Get your own copy of So Good They Can’t Ignore You.

Get your own copy of So Good They Can’t Ignore You.

 
 

The Book in Three Sentences

Don’t make the mistake of thinking big, looking for a world-changing mission without the career capital to back it up or you’ll get stuck making little progress. If you just show up and work hard, you’ll soon hit a performance plateau and fail to get any better. Developing work you love means patiently building ‘Career Capital’ (rare and valuable skills) towards a tentative mission through deliberate practice.

Notes on the Book

Cal Newport’s writing is filled with illuminating case study examples of the concepts he suggests. This is further backed up with statistics and parallels he draws to other ‘big thinkers’ of our era.

If you can only spare 5 minutes, read Newport’s incredible Glossary that defines all the key terminology in his book. It’s essentially the whole book boiled down to 7 pages! (pp231–237).

Rule 1: Don’t [Blindly] Follow Your Passion

The Passion Hypothesis

Career passions are rare. (p14)

The key to occupational happiness is to first figure out what you’re passionate about and then find a job that matches. (p4)

Passion takes Time

Passion is a side effect of mastery. (p17)

The happiest, most passionate employees are not those who followed their passion, but rather those who have stuck around long enough to become good at what they do. (p17)

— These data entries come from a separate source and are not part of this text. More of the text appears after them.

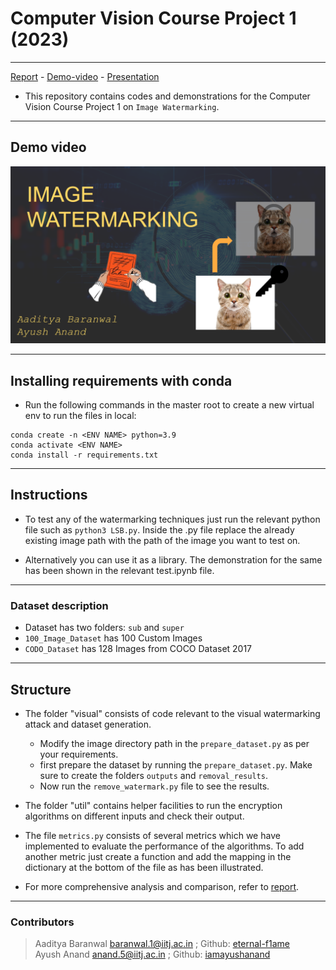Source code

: # Computer Vision Course Project 1 (2023)

___
[Report](/documents/report.pdf) -  [Demo-video](https://www.youtube.com/watch?v=jkqibgdkF3k) - [Presentation](/documents/presentation.pdf)

* This repository contains codes and demonstrations for the Computer Vision Course Project 1 on `Image Watermarking`.

___

## Demo video

 [![yt](/documents/thumbnail.png)](https://www.youtube.com/watch?v=jkqibgdkF3k)

___

## Installing requirements with conda

* Run the following commands in the master root to create a new virtual env to run the files in local:

```shell
conda create -n <ENV NAME> python=3.9
conda activate <ENV NAME>
conda install -r requirements.txt
```

___

## Instructions

* To test any of the watermarking techniques just run the relevant python file such as `python3 LSB.py`. Inside the <Algorithm>.py file replace the already existing image path with the path of the image you want to test on.

* Alternatively you can use it as a library. The demonstration for the same has been shown in the relevant test.ipynb file.

___

### Dataset description

* Dataset has two folders: `sub` and `super`
* `100_Image_Dataset` has 100 Custom Images
* `CODO_Dataset` has 128 Images from COCO Dataset 2017

___

## Structure

* The folder "visual" consists of code relevant to the visual watermarking attack and dataset generation.
  * Modify the image directory path in the `prepare_dataset.py` as per your requirements.
  * first prepare the dataset by running the `prepare_dataset.py`. Make sure to create the folders `outputs` and `removal_results`.
  * Now run the `remove_watermark.py` file to see the results.

* The folder "util" contains helper facilities to run the encryption algorithms on different inputs and check their output.
* The file `metrics.py` consists of several metrics which we have implemented to evaluate the performance of the algorithms. To add another metric just create a function and add the mapping in the dictionary at the bottom of the file as has been illustrated.
* For more comprehensive analysis and comparison, refer to [report](/documents/report.pdf).

___

### Contributors

> Aaditya Baranwal baranwal.1@iitj.ac.in ;  Github: [eternal-f1ame](https://github.com/aeternum) <br>
> Ayush Anand anand.5@iitj.ac.in ; Github: [iamayushanand](https://github.com/iamayushanand)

Amy Wrzensniewski differentiates between a job, a career, and a calling. Job: a way to pay the bills. Career: a path toward increasingly better work. Calling: work that’s an important part of your life and identity. Newport refers to a similar concept of ‘calling’ later in the book as your ‘mission’. (p15)

Self-Determination Theory

SDT outlines three basic ingredients that motivate workers:

  1. Autonomy — feeling like your actions matter

  2. Competence — feeling good at what you do

  3. Relatedness — connection to others

Rule 2: The Importance of Skill

The Craftsman Mindset

Abandon the passion mindset (what can the world offer me) and instead adopt the craftsman mindset (what can I offer the world). (p42)

The craftsman mindset takes the position of deliberately practicing and honing one's skills (introduced on p37).

Where you can’t apply the craftsman mindset, it’s probably a sign to leave your job. Three dis-qualifiers for applying this mindset to your job:

  1. Few opportunities to distinguish yourself by developing relevant skills that make you rare and valuable.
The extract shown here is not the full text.